2. Sfruttamento di eventi e notizie recenti
Gli hacker fanno leva sulle ultime tendenze o le notizie di maggiore impatto nell’ultimo periodo per rendere ancora più credibili i loro messaggi. Forse l’esempio più eclatante degli ultimi anni è stato l’uso di falsi messaggi relativi alla pandemia di COVID-19, con finti aggiornamenti o link a moduli per fornire la propria adesione alle campagne di vaccinazione. In questi casi, il senso di urgenza e la paura si fanno sentire con maggiore forza in presenza di eventi attuali ad alto impatto emotivo, spingendo un numero maggiore di persone a cliccare sui link senza un’attenta riflessione.
3. Contraffazione di siti affidabili
Alcuni truffatori si sono specializzati nella creazione di siti web di phishing che replicano perfettamente portali reali. Questi siti sono sostanzialmente identici alla versione ufficiale delle banche online, ad esempio. Quasi sempre ci sono delle differenze, ma si tratta di dettagli difficili da notare, soprattutto a un occhio poco attento.

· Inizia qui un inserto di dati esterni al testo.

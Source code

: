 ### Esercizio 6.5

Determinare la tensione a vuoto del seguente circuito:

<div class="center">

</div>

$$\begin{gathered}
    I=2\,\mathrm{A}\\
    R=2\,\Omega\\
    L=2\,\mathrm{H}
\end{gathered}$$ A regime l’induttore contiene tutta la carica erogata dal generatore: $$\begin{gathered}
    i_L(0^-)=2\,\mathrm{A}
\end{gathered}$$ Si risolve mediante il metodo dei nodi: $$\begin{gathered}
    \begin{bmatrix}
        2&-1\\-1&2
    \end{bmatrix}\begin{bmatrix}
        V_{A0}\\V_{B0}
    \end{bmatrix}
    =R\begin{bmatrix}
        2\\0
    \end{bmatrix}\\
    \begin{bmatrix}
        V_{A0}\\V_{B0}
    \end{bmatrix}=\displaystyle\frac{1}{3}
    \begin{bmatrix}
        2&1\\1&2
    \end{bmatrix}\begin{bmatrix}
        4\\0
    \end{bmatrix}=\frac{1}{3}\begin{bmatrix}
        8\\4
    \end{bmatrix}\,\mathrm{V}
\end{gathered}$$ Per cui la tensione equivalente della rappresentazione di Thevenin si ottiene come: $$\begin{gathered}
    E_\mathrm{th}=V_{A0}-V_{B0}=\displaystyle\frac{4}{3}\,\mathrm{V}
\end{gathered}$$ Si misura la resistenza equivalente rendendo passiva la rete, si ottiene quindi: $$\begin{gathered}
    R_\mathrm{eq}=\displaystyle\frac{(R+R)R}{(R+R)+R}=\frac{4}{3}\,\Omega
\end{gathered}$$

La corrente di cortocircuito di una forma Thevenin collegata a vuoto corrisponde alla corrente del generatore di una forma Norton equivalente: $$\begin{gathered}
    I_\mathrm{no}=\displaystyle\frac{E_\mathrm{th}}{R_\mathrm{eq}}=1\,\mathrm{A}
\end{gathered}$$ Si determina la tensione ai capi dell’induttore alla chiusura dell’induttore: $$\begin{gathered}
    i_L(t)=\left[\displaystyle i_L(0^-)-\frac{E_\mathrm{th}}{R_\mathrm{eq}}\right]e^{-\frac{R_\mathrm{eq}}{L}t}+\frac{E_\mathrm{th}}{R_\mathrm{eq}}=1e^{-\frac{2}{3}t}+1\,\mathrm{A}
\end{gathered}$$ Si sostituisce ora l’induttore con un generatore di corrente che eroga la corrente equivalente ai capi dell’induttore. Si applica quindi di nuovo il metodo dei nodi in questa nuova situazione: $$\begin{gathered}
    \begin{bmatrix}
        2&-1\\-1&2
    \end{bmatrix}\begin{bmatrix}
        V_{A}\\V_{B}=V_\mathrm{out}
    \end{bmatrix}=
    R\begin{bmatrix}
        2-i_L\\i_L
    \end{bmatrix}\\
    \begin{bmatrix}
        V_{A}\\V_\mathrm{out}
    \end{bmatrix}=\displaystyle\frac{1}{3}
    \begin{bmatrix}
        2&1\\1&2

4. Attacchi mirati (Spear Phishing)
Anziché inviare email generiche a migliaia di persone, molti attacchi di phishing sono mirati e personalizzati. Gli aggressori raccolgono informazioni specifiche su una persona per creare un messaggio cucito su misura. In gergo tecnico si parla di “spear phishing”, una tecnica molto usata contro dirigenti aziendali e dipendenti ad alto livello che hanno accesso a dati sensibili.
5. Piattaforme social e app di messaggistica
Oltre alle email, gli attacchi di phishing si sviluppano attraverso molte altre piattaforme, come i social media e le app di messaggistica. Sfruttando canali molto utilizzati da milioni di italiani, i truffatori possono raggiungere le loro vittime in modo meno formale, cogliendole spesso con le difese abbassate.
Nel nostro Paese sono piuttosto frequenti gli attacchi via SMS (smishing), soprattutto con messaggi che sembrano provenire da corrieri come SDA o DHL, e contengono al loro interno notifiche di consegne verosimili ma che non avverranno mai.
Il phishing in Italia: un problema in crescita
Secondo il Rapporto Clusit del 2023, il phishing è ancora oggi una delle minacce informatiche più rilevanti in Italia, come dimostra l’aumento degli attacchi negli ultimi anni. Settori come quello bancario, l’e-commerce e la pubblica amministrazione sono i più vulnerabili.
Un recente sondaggio ha rivelato che nel 2022, il 79% delle aziende italiane ha subito almeno un attacco via email. Le piccole e medie imprese (PMI) sono spesso quelle più a rischio, anche perché investono di meno in soluzioni di sicurezza informatica rispetto alle grandi aziende.
Come proteggersi dal phishing
Come abbiamo visto, gli attacchi di phishing sono sempre più raffinati. Questo non significa però che non ci siano buone abitudini e contromisure che possiamo mettere in pratica per prevenire le truffe. Ecco qualche consiglio pratico:
- Verifica l’indirizzo del mittente: anche se l’email potrebbe sembrarti seria e affidabile, controlla con attenzione l’indirizzo del mittente alla ricerca di eventuali anomalie.
- Non cliccare su link sospetti: se ricevi un’email o un messaggio con un link sospetto, non cliccarci sopra.
- Utilizza l’autenticazione a due fattori (2FA): per i criminali è molto più difficile violare i tuoi account se è necessario inserire un codice inviato via SMS al momento del login.
- Partecipa a corsi di formazione: online si possono trovare diverse risorse gratuite, utili a potenziare le proprie competenze, mettendole anche alla prova con test ed esercitazioni.
Ovviamente, non può mai mancare la giusta dose di attenzione. Dopo tutto, il phishing ha bisogno dell’errore umano per andare a segno. Ecco perché devi tenere le antenne ben dritte e non abbassare mai la guardia.